Who knew H.G. Wells’ “The Time Machine” would spark such a unique subgenre of science fiction, from lighthearted adventures with Doc in “Back to the Future” to the T-800’s sadistic plot to terminate the mother of a future military leader in “The Terminator”.
“Looper” doesn’t disappoint as it enters a long tradition of refreshingly original time travel sagas that merge past, present and future, while ensuring the audience will leave the box office wondering what just happened.
Much of the internal logic of “Looper” caves in, especially since Rian Johnson — a neo-indie, arthouse director and screenwriter responsible for the Sundance Film Festival masterpiece, “Brick” — even stated he ignored those metaphysical flaws. But it still succeeds for its performances by a stellar cast, depiction of a dystopian future and Joseph Gordon-Levitt’s fantastic makeup that makes him look like a younger Bruce Willis (it’s quite uncanny).
By 2044, the recession leads to almost complete economic despair, and 10 percent of the world population, referred to rather unoriginally as TKs, develops a special telekinetic ability (I guess we didn’t go green soon enough). Time travel hasn’t been invented yet, but organized crime figures learn how to dispose of all their human waste from the future of this future. Hit men who perform these unique tasks are referred to rather cheesily as “Loopers”. They’re given a time and a place, and the target appears bound and gagged with silver taped to his or her back as payment. The kill is quick and indiscriminate, and the Looper disposes of the body of this not-yet-born individual. Even if they’re found, no public record reveals their identity. If only the mafia waited 100 years.
Looper Joe (Gordon-Levitt) loves his job. He spends the day learning French, offs the occasional target and gets wasted on a special drug in eye drop form at night with his favorite companion, Suzie (Piper Perabo). Eventually, every Looper closes his loop, meaning one of his hit targets is himself from the future. But when Joe’s closed loop arrives (played by Willis), he isn’t bound and gagged, and he escapes. Young Joe needs to find old Joe quick before underworld boss Abe (Jeff Bridges), the Looper leader sent from the future to set this whole thing up, decides to erase them both.
The initial premise appears to establish a fast-paced thriller, but this director doesn’t really do action films. Sure, we enjoy a few fun chase scenes, but surrealist cinematography and some magnificent visuals eclipse most action sequences. “Looper” is more focused on the complexity of time travel than Gordon-Levitt or Willis’ machine-gun abilities.
The looping aspect of the storyline is only one part, next to the TKs, some of whom are incredibly powerful, and why farmer Sara (Emily Blunt) and her son Cid (Pierce Gagnon) are so important to old Joe (cue thought-provoking music here).

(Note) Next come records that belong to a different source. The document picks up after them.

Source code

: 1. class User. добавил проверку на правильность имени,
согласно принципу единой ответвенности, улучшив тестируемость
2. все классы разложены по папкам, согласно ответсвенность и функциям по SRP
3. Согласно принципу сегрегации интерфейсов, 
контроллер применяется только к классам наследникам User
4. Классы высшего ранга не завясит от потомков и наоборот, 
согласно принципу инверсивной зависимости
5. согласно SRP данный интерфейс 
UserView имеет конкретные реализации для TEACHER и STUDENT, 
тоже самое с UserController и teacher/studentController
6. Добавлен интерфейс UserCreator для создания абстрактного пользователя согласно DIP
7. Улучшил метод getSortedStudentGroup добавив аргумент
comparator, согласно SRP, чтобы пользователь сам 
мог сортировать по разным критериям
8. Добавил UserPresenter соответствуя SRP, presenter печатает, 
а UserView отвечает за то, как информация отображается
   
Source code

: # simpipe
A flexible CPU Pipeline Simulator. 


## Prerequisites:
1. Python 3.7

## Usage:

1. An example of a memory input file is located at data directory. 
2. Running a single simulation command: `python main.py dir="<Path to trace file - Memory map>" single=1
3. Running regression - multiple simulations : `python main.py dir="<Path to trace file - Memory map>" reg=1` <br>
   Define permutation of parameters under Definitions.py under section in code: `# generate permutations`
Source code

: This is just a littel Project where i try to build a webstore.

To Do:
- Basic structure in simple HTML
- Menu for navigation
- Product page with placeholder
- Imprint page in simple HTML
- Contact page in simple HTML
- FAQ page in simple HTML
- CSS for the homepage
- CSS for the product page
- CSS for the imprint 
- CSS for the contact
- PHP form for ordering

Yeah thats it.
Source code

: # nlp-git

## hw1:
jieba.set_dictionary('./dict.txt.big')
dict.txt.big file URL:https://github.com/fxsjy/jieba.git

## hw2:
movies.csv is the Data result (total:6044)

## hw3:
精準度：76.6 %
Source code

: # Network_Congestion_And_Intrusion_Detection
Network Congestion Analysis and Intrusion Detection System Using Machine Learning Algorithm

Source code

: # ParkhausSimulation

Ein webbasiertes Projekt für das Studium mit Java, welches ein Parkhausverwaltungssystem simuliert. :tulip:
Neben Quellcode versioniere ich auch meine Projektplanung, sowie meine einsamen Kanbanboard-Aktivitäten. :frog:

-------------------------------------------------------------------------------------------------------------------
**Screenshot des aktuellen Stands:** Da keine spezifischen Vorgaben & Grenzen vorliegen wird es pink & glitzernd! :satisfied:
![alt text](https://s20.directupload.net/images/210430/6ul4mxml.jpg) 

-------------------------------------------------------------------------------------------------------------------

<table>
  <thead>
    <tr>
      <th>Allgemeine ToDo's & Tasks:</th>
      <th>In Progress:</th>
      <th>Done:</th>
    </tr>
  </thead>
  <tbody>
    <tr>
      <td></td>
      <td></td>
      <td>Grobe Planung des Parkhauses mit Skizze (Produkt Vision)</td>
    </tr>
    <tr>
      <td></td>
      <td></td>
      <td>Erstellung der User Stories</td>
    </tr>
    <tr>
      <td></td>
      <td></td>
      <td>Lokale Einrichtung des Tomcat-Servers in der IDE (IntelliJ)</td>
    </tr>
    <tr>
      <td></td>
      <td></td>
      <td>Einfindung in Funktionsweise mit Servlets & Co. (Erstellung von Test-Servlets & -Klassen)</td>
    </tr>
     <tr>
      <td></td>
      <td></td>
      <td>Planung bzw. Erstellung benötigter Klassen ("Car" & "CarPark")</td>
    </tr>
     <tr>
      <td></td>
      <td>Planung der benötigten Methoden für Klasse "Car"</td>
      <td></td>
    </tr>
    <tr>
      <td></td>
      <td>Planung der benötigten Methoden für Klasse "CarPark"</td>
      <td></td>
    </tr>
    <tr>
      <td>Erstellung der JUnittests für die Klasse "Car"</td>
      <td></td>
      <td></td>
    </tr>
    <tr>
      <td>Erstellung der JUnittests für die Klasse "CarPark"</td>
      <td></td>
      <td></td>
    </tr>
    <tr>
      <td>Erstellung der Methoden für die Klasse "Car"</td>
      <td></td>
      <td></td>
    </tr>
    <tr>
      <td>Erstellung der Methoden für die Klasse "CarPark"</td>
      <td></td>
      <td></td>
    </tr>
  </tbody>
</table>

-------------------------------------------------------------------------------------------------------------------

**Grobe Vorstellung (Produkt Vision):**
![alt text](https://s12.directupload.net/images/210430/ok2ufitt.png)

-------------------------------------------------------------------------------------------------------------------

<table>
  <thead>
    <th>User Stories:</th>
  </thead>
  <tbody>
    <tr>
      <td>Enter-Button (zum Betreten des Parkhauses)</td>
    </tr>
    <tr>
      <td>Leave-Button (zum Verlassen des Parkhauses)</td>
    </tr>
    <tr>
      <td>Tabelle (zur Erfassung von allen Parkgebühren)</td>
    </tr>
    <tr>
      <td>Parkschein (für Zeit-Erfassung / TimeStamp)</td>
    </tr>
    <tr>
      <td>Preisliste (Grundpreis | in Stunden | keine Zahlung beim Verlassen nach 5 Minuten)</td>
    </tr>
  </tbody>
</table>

While the unexpected depth of “Looper” is a welcome treat amidst most time travel films that concern themselves more with big explosives — in short, using time travel as a cipher for the business-as-usual action film — I must say that my inner geek went on full alert because of the film’s many internal flaws. It’s a thinker, but much of it feels like a copout, cheaply winking at the audience without putting in the appropriate legwork. It spends so much time explaining time travel and establishing the rules of its world (i.e., loopers, TKs and other related lingo), at several key moments, characters like old Joe just admit defeat when explaining the paradox of going back in time. Sadly, “The Butterfly Effect”, the oddly enjoyable but worth viewing once Ashton Kutcher film about how one change in a timeline can have a butterfly, or domino effect, was more consistent than “Looper”–– especially considering the film’s rather lazy and very predictable conclusion.
“Back to the Future” made the time travel concept fun. “The Terminator” introduced a paradoxical twist at the end, adding a “hmmm” moment to its visceral pleasures. “Looper” is equally intriguing, even intellectually transcending most of its kin. It’s just too bad Johnson didn’t have the narrative conviction to follow through on his idea. Luckily, he’s a solid filmmaker in many other ways, though “Brick” remains his real Mona Lisa. It’s all fun, but it could’ve been so much more.